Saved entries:
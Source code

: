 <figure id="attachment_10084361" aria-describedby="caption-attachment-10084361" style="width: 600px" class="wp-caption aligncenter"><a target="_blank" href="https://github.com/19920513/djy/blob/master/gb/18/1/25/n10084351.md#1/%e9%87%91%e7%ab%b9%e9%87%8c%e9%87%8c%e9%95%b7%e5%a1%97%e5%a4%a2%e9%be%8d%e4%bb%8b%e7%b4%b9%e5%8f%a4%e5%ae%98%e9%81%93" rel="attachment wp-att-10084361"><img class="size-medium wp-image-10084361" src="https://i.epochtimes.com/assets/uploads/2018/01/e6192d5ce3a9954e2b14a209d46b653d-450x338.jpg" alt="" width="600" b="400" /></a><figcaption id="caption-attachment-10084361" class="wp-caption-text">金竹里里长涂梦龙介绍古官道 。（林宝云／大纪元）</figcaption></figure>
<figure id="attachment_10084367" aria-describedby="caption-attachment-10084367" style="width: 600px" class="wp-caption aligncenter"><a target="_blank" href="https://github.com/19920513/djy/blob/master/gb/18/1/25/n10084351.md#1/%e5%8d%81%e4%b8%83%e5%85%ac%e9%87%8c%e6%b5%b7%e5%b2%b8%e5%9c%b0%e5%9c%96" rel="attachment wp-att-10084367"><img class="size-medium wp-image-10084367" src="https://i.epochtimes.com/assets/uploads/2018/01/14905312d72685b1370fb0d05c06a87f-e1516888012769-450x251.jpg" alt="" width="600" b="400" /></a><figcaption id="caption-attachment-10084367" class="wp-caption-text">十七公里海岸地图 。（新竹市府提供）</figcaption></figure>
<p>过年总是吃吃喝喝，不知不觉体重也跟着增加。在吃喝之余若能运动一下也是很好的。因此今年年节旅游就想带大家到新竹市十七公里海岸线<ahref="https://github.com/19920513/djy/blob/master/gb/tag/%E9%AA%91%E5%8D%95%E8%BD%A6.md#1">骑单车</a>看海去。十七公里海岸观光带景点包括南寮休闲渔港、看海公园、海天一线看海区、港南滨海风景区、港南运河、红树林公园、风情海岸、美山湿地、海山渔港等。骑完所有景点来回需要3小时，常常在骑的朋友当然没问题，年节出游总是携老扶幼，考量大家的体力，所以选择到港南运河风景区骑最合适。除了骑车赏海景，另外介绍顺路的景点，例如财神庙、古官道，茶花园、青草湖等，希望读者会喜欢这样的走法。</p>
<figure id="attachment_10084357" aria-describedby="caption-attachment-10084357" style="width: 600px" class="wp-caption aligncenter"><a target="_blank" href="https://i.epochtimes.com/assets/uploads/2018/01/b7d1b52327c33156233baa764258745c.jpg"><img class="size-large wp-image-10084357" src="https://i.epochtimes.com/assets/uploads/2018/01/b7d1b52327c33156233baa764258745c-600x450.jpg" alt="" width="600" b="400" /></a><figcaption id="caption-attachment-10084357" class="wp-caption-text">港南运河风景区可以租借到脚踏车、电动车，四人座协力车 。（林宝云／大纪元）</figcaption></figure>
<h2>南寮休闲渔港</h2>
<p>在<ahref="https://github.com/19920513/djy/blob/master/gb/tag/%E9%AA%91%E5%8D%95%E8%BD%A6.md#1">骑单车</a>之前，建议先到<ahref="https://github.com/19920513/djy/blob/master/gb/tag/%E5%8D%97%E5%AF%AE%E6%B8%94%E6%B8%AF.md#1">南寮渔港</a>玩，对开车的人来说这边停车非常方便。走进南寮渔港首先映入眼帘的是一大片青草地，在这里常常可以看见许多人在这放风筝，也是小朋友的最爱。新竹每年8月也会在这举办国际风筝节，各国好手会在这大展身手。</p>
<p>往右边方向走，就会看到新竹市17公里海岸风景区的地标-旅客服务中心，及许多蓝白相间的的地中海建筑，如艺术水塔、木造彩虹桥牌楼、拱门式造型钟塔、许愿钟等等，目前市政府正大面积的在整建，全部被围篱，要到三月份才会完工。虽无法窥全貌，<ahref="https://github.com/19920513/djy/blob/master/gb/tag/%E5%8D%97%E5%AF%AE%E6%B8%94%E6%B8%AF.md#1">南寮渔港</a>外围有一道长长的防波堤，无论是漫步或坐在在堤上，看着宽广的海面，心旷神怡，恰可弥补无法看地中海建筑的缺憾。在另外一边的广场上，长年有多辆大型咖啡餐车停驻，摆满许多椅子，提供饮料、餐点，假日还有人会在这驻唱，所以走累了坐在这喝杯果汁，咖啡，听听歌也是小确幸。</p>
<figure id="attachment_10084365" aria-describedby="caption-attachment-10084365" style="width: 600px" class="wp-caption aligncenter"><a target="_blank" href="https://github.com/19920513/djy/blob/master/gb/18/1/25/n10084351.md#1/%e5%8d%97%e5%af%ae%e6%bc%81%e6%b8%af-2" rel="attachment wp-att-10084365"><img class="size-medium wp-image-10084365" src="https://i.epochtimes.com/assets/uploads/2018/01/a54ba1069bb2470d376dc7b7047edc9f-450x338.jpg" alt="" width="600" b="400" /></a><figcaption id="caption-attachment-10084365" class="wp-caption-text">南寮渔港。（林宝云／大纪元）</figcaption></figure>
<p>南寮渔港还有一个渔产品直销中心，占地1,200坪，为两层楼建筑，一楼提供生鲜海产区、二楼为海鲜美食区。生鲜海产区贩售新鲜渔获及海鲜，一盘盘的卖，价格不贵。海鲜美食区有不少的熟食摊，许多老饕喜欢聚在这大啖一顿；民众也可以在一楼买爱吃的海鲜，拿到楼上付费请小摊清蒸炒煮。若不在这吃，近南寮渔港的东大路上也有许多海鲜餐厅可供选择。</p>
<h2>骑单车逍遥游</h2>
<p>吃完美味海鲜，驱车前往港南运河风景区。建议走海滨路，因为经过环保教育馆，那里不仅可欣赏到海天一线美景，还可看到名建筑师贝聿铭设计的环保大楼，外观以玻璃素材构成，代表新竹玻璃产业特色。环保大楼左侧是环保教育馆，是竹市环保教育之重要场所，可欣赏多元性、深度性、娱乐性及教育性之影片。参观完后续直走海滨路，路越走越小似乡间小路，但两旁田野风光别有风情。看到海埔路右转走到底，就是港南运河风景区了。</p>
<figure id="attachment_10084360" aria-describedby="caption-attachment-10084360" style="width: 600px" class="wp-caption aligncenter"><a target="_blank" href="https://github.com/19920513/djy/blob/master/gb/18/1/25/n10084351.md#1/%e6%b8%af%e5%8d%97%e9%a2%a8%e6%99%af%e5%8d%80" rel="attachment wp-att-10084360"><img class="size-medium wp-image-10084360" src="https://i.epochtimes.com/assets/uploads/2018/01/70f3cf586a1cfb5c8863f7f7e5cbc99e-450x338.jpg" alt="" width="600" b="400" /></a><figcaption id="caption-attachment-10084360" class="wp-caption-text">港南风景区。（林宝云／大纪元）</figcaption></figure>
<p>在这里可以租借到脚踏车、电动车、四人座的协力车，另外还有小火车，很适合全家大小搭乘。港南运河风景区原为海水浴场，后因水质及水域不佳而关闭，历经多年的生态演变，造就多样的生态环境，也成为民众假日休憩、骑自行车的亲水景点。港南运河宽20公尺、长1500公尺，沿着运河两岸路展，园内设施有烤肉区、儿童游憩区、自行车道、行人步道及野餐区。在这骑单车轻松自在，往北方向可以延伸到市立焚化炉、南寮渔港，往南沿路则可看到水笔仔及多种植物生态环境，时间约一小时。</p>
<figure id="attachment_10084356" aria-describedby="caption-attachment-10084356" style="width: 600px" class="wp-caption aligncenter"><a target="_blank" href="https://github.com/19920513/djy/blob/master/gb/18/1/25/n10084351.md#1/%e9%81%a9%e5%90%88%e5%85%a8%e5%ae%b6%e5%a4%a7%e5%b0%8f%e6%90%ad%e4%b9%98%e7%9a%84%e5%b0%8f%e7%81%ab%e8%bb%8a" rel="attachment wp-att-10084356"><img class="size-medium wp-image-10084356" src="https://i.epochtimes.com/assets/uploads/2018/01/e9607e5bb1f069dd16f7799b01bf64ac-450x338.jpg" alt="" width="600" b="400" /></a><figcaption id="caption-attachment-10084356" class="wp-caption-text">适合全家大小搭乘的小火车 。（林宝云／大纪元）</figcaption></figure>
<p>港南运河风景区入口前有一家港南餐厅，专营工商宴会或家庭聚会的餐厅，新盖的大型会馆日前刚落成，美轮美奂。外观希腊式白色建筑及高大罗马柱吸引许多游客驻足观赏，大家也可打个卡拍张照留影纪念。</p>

■ ACTION ITEM:
Total lines with "ahref" in the records above: report that figure alone.

■ ANSWER:
3